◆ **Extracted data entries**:
-- -- --
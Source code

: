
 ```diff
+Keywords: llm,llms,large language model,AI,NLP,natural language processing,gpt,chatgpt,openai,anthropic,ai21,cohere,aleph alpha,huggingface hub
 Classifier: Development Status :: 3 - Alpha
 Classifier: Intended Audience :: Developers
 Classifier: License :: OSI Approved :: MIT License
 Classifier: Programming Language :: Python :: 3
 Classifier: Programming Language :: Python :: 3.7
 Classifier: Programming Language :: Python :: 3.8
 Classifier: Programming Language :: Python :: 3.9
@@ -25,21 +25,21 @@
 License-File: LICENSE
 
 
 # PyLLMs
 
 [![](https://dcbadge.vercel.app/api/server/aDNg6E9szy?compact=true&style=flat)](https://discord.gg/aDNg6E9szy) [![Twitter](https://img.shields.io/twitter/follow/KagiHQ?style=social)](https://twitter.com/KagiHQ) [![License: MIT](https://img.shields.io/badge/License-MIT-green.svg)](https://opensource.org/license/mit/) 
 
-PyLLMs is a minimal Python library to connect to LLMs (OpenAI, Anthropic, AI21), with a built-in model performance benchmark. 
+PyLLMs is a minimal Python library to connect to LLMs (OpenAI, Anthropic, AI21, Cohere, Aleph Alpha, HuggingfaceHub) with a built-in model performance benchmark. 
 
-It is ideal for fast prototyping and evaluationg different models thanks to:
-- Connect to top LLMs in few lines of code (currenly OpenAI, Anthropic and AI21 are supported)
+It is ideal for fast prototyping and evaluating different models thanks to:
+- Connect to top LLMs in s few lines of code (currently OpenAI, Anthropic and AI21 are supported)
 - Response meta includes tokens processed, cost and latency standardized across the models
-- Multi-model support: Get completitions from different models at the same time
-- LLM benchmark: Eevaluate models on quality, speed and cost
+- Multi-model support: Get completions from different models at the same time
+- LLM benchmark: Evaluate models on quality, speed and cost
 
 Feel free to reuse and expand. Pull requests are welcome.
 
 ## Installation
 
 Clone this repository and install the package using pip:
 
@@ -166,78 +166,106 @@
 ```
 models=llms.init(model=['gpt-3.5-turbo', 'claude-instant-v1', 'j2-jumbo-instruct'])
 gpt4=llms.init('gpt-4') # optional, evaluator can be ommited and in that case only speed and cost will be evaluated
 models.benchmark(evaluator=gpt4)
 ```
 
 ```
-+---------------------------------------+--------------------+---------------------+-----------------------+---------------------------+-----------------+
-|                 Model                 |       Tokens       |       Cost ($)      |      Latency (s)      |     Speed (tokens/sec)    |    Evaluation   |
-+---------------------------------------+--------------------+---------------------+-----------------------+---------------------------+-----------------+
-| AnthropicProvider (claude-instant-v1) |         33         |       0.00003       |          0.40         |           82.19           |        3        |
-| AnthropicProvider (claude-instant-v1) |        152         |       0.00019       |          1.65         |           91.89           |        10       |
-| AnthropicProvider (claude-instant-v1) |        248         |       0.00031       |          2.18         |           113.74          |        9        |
-- -- --
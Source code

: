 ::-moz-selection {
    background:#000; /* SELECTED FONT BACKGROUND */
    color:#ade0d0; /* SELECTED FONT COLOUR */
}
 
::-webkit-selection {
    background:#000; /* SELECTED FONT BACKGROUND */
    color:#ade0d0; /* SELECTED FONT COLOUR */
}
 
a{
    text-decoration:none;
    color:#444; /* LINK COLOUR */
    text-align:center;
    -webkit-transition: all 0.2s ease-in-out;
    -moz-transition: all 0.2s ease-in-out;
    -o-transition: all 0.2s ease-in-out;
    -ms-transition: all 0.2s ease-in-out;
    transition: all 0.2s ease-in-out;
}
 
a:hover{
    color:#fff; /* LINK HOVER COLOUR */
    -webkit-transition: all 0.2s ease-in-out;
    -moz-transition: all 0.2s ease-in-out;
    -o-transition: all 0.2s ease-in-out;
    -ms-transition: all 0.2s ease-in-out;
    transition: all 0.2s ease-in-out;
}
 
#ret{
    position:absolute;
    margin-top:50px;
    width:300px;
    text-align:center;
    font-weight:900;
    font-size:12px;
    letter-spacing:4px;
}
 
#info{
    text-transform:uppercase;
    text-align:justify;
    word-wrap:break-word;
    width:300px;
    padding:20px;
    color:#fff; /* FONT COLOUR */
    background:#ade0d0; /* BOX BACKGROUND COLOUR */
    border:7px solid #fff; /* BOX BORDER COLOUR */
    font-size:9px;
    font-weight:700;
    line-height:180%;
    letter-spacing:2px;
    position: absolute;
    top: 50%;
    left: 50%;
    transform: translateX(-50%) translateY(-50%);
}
-- -- --
◆ **Description of the task**: Return every line in the records that includes the string "with".

◆ **Answer for the task**:
-PyLLMs is a minimal Python library to connect to LLMs (OpenAI, Anthropic, AI21), with a built-in model performance benchmark. 
+PyLLMs is a minimal Python library to connect to LLMs (OpenAI, Anthropic, AI21, Cohere, Aleph Alpha, HuggingfaceHub) with a built-in model performance benchmark. 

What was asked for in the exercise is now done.